Provide an exact, working definition of a Wikidata usage statistic.
The scope of the definition is: item usage count on page, per project.
Current status. The "O", "L", "S", "T", and "X" usage aspects overlap; moreover, the mapping across the different aspects does not seem to be one-to-one, in the following sense: "S", "T", and "O" aspects do not overlap, however, they may overlap with "X". On the other hand, the "X" aspect cannot be dropped from the definition, since many important information (usage in Infoboxes, for example) would be lost.

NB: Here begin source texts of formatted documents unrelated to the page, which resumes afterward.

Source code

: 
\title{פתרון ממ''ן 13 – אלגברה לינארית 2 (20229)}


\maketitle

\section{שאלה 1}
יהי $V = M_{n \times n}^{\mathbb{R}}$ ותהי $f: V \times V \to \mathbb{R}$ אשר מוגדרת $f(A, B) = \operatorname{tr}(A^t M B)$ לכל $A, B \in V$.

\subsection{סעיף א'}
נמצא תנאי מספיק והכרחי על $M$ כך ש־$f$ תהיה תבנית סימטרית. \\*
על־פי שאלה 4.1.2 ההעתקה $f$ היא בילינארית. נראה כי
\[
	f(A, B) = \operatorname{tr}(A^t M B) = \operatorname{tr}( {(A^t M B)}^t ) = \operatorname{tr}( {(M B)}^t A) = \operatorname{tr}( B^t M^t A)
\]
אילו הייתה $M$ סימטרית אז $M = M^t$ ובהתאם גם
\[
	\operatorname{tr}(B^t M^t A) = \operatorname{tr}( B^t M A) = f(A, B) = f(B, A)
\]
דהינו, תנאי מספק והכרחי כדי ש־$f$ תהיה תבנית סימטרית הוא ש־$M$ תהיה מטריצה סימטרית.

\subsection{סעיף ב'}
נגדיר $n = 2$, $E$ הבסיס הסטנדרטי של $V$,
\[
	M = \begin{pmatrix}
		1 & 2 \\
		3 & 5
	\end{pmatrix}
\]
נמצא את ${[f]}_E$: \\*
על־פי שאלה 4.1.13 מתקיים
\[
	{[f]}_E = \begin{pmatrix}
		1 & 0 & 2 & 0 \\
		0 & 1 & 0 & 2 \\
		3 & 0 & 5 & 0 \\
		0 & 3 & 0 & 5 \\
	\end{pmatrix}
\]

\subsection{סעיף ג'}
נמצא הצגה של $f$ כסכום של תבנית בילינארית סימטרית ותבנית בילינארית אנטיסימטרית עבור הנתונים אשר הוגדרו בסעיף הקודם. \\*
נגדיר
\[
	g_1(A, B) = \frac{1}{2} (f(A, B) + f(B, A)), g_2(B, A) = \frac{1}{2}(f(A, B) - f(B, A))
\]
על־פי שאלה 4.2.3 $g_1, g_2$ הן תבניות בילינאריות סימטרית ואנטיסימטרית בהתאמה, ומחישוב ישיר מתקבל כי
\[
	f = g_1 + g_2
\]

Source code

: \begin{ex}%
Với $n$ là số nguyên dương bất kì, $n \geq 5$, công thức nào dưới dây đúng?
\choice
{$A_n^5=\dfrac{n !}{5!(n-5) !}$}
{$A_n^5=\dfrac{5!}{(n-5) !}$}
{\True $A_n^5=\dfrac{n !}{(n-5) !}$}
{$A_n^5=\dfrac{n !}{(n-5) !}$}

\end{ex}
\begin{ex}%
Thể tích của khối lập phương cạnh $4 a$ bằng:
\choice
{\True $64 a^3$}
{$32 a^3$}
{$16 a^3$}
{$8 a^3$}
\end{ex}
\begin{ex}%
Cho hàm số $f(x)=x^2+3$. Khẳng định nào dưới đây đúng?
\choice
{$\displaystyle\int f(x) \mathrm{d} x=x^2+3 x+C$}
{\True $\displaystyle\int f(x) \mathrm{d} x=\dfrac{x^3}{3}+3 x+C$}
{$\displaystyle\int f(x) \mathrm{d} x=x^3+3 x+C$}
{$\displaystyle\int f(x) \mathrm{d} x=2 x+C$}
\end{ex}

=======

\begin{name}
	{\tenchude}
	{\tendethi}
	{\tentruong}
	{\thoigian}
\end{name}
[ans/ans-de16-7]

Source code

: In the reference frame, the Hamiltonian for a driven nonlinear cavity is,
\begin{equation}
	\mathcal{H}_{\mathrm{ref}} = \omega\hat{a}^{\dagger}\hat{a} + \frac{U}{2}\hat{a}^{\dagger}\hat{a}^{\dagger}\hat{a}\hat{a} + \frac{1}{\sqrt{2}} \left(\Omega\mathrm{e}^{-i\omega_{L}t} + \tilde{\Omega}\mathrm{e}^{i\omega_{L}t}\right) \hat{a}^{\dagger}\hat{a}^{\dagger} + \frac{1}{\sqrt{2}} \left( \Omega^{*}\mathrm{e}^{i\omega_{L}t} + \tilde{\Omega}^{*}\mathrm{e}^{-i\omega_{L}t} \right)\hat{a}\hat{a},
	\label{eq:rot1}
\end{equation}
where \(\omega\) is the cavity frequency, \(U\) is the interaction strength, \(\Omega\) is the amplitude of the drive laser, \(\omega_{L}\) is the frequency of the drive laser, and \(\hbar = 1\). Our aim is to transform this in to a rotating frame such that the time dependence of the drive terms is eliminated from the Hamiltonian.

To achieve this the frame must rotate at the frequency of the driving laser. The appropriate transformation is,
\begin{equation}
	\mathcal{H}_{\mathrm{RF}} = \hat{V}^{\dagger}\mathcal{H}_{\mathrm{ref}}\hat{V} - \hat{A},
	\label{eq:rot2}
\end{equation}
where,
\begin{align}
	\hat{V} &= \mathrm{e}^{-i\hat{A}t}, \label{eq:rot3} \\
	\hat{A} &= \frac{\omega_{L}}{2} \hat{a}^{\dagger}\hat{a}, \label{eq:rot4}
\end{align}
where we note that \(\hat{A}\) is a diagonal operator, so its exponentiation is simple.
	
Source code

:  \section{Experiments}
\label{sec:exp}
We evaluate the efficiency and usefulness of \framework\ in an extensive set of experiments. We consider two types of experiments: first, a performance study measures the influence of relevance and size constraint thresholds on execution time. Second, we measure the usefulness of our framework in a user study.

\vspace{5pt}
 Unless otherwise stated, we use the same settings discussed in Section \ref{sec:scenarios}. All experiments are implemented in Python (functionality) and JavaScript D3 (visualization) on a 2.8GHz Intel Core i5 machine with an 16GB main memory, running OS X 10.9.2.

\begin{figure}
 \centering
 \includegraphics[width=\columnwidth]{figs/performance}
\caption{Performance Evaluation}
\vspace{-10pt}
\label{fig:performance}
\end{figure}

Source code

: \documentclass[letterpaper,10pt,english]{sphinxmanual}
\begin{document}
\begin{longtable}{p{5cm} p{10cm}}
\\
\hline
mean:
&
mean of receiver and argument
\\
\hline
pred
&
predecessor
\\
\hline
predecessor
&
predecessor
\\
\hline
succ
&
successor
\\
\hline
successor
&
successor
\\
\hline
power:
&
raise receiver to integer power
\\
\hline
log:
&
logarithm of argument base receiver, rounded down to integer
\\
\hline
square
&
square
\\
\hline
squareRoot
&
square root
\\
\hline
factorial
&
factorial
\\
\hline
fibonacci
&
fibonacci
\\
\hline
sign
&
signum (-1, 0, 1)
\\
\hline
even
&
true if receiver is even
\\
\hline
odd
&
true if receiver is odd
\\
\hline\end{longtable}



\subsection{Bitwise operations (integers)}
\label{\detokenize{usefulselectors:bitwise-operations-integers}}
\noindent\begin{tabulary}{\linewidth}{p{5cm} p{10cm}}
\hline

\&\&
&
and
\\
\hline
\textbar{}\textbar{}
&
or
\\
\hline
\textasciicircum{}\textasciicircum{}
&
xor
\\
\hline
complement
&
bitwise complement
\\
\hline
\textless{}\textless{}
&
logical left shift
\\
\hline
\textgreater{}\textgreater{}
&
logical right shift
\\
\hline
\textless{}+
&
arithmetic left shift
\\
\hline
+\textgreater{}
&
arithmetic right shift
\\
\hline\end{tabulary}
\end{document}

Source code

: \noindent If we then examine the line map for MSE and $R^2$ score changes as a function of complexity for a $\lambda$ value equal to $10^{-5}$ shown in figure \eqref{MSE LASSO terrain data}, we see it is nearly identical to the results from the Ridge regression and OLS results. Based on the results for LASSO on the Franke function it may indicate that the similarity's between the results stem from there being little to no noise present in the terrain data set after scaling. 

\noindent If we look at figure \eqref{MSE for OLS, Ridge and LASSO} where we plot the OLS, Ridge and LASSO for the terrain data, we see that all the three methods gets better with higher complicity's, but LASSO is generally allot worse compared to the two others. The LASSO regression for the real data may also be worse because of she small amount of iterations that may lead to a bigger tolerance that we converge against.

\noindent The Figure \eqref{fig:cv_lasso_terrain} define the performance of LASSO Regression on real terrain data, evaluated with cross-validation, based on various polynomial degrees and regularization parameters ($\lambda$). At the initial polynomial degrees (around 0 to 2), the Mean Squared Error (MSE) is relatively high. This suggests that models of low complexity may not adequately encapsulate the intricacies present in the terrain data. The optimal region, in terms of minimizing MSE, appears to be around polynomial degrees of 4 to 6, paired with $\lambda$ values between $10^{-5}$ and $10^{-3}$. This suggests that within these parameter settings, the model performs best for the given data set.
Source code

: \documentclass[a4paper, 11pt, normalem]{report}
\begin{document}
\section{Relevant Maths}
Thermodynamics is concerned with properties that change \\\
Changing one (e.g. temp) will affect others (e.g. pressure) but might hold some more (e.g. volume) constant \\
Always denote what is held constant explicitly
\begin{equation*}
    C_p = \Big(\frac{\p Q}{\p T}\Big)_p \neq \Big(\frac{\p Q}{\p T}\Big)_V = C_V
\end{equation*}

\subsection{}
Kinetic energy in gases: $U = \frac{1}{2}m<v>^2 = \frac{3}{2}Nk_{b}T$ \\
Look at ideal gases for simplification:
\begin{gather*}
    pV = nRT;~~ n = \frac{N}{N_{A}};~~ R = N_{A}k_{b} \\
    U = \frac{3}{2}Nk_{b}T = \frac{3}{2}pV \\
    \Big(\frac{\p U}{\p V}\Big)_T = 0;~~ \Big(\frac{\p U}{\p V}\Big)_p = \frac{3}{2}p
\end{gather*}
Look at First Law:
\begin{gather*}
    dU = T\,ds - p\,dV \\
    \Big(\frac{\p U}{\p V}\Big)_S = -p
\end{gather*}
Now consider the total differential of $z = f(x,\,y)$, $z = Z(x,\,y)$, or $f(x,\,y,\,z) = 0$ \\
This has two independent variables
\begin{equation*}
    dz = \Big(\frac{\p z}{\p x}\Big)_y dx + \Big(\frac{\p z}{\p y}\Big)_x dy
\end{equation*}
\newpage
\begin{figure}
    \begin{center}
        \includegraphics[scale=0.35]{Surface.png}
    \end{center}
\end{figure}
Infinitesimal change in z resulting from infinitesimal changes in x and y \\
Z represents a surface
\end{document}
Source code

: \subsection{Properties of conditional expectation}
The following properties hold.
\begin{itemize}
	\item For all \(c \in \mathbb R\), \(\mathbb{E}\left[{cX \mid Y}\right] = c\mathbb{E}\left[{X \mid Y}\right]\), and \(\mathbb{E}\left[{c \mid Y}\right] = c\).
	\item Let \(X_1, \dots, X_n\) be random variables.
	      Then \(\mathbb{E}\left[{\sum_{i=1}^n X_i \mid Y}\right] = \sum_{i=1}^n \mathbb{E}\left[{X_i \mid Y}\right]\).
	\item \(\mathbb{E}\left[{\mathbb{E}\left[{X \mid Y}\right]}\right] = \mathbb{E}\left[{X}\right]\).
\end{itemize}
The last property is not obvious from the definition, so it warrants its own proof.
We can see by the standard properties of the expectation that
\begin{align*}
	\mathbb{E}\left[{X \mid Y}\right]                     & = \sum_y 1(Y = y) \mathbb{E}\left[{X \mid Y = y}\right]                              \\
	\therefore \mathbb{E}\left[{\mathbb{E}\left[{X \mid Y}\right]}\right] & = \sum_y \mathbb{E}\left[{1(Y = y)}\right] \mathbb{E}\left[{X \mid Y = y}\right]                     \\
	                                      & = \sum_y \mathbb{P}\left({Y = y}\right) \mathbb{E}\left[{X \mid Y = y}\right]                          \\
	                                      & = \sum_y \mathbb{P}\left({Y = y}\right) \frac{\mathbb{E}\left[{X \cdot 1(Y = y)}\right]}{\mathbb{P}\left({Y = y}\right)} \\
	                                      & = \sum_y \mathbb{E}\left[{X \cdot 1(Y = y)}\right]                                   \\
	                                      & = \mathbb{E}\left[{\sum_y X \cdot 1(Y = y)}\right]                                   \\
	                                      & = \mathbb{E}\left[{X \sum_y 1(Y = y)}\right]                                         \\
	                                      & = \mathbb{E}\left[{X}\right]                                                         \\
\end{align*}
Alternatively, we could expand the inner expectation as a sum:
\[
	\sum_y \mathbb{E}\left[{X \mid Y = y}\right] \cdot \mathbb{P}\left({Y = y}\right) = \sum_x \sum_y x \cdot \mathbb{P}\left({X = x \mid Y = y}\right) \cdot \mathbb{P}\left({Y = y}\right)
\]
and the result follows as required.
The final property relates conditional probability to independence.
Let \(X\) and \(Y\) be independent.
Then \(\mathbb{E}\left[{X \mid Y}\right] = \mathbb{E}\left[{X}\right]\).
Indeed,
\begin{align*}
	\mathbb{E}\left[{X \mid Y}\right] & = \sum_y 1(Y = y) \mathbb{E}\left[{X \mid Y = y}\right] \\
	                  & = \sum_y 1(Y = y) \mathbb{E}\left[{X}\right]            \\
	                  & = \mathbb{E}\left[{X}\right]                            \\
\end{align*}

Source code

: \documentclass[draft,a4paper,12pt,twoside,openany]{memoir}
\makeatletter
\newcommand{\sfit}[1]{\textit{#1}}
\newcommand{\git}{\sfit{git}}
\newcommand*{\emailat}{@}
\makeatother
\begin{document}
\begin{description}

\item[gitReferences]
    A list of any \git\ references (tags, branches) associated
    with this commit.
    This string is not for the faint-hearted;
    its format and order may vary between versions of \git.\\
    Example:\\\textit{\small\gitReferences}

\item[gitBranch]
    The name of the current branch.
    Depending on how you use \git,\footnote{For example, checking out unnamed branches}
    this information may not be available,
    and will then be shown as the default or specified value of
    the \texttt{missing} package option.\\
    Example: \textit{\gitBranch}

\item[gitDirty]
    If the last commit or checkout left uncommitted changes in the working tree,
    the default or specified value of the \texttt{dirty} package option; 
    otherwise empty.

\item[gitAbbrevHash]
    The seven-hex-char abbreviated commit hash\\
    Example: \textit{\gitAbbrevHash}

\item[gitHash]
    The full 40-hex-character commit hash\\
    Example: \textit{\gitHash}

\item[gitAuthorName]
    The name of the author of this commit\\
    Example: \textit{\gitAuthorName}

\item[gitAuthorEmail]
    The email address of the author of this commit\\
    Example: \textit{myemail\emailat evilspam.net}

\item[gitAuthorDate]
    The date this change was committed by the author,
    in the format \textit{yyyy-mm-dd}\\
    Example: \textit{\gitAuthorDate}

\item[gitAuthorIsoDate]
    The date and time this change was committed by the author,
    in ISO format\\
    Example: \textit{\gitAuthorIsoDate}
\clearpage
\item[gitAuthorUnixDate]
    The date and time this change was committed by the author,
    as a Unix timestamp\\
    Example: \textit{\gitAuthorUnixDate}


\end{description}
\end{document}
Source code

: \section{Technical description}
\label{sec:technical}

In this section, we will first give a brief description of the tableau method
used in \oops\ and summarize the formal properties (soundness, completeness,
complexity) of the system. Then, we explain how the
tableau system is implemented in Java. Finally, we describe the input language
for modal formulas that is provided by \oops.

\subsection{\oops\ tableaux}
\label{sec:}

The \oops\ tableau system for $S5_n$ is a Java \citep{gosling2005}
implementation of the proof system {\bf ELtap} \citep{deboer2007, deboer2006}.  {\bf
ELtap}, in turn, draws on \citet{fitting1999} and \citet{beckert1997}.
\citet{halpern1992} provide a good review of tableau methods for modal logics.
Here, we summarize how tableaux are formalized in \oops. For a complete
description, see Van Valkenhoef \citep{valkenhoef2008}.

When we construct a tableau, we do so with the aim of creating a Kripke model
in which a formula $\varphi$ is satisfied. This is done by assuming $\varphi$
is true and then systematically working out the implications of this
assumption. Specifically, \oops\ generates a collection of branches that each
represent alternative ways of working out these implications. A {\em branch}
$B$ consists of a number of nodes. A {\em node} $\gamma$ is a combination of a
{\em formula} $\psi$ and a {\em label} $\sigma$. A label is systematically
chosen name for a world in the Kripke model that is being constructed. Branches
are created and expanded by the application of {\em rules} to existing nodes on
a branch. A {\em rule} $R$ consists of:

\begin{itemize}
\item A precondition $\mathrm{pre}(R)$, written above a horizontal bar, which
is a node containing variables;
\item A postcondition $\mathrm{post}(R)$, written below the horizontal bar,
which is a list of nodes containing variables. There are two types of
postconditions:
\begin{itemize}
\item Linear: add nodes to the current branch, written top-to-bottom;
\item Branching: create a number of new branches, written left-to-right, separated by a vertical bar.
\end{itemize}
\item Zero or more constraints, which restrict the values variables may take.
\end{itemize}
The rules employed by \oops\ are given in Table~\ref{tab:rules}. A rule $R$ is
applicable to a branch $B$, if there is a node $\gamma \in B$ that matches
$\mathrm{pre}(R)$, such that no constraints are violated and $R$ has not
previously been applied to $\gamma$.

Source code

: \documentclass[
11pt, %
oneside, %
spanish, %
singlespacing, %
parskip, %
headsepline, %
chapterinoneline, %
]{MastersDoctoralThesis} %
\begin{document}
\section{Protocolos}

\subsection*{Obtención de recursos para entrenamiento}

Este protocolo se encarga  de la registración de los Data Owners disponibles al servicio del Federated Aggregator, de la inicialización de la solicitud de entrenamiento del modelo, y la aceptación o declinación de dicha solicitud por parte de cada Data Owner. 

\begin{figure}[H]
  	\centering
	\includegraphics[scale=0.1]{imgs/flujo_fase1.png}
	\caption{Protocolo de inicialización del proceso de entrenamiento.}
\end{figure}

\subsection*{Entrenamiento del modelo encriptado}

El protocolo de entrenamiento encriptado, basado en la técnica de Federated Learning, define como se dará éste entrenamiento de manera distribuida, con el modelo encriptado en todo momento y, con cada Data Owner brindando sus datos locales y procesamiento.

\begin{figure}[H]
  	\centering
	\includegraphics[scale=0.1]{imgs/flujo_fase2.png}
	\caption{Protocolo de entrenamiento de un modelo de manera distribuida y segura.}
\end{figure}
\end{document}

There are too many "... typically, this is the case ...", "... that might be the case, but again ..." and similar expressions in the definition of how the usage aspects are tracked in the wbc_entity_usage table. Which is Ok: the table was simply not engineered having in mind its possible future usage in any Data Science project, so we have to improvise with what we have.
Suggestion. For the initial version of the WDCM system, use a simplified definition of Wikidata usage that excludes the multiple item per-page usage cases, in effect:
- count on how many pages a particular Wikidata occurs in a project;
- take that as a Wikidata usage per-project statistic;
- ignore usage aspects completely until a proper tracking of usage per-page is enabled in the future.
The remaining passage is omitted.